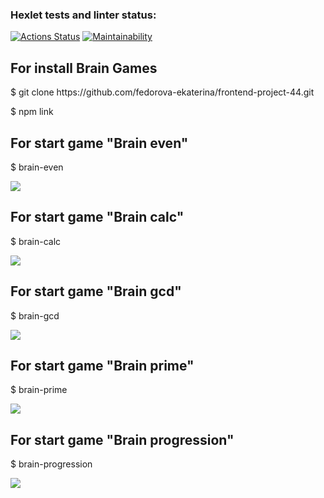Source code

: ### Hexlet tests and linter status:

[![Actions Status](https://github.com/fedorova-ekaterina/frontend-project-44/workflows/hexlet-check/badge.svg)](https://github.com/fedorova-ekaterina/frontend-project-44/actions)
[![Maintainability](https://api.codeclimate.com/v1/badges/0643d5f400967a73ed6d/maintainability)](https://codeclimate.com/github/fedorova-ekaterina/frontend-project-44/maintainability)

<h2>For install Brain Games</h2>
<p>$ git clone https://github.com/fedorova-ekaterina/frontend-project-44.git</p>
<p>$ npm link</p>
<h2>For start game "Brain even"</h2>
<p>$ brain-even</p>
<a href="https://asciinema.org/a/604814" target="_blank"><img src="https://asciinema.org/a/604814.svg" /></a>
<h2>For start game "Brain calc"</h2>
<p>$ brain-calc</p>
<a href="https://asciinema.org/a/604818" target="_blank"><img src="https://asciinema.org/a/604818.svg" /></a>
<h2>For start game "Brain gcd"</h2>
<p>$ brain-gcd</p>
<a href="https://asciinema.org/a/604821" target="_blank"><img src="https://asciinema.org/a/604821.svg" /></a>
<h2>For start game "Brain prime"</h2>
<p>$ brain-prime</p>
<a href="https://asciinema.org/a/604823" target="_blank"><img src="https://asciinema.org/a/604823.svg" /></a>
<h2>For start game "Brain progression"</h2>
<p>$ brain-progression</p>
<a href="https://asciinema.org/a/604827" target="_blank"><img src="https://asciinema.org/a/604827.svg" /></a>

··········

#### Directions
When you repeat the listing, keep it exact and leave the pictures behind.

#### Solution for this exercise
Source code

: ### Hexlet tests and linter status:

[![Actions Status](https://github.com/fedorova-ekaterina/frontend-project-44/workflows/hexlet-check/badge.svg)](https://github.com/fedorova-ekaterina/frontend-project-44/actions)
[![Maintainability](https://api.codeclimate.com/v1/badges/0643d5f400967a73ed6d/maintainability)](https://codeclimate.com/github/fedorova-ekaterina/frontend-project-44/maintainability)

<h2>For install Brain Games</h2>
<p>$ git clone https://github.com/fedorova-ekaterina/frontend-project-44.git</p>
<p>$ npm link</p>
<h2>For start game "Brain even"</h2>
<p>$ brain-even</p>
<a href="https://asciinema.org/a/604814" target="_blank"><img src="https://asciinema.org/a/604814.svg" /></a>
<h2>For start game "Brain calc"</h2>
<p>$ brain-calc</p>
<a href="https://asciinema.org/a/604818" target="_blank"><img src="https://asciinema.org/a/604818.svg" /></a>
<h2>For start game "Brain gcd"</h2>
<p>$ brain-gcd</p>
<a href="https://asciinema.org/a/604821" target="_blank"><img src="https://asciinema.org/a/604821.svg" /></a>
<h2>For start game "Brain prime"</h2>
<p>$ brain-prime</p>
<a href="https://asciinema.org/a/604823" target="_blank"><img src="https://asciinema.org/a/604823.svg" /></a>
<h2>For start game "Brain progression"</h2>
<p>$ brain-progression</p>
<a href="https://asciinema.org/a/604827" target="_blank"><img src="https://asciinema.org/a/604827.svg" /></a>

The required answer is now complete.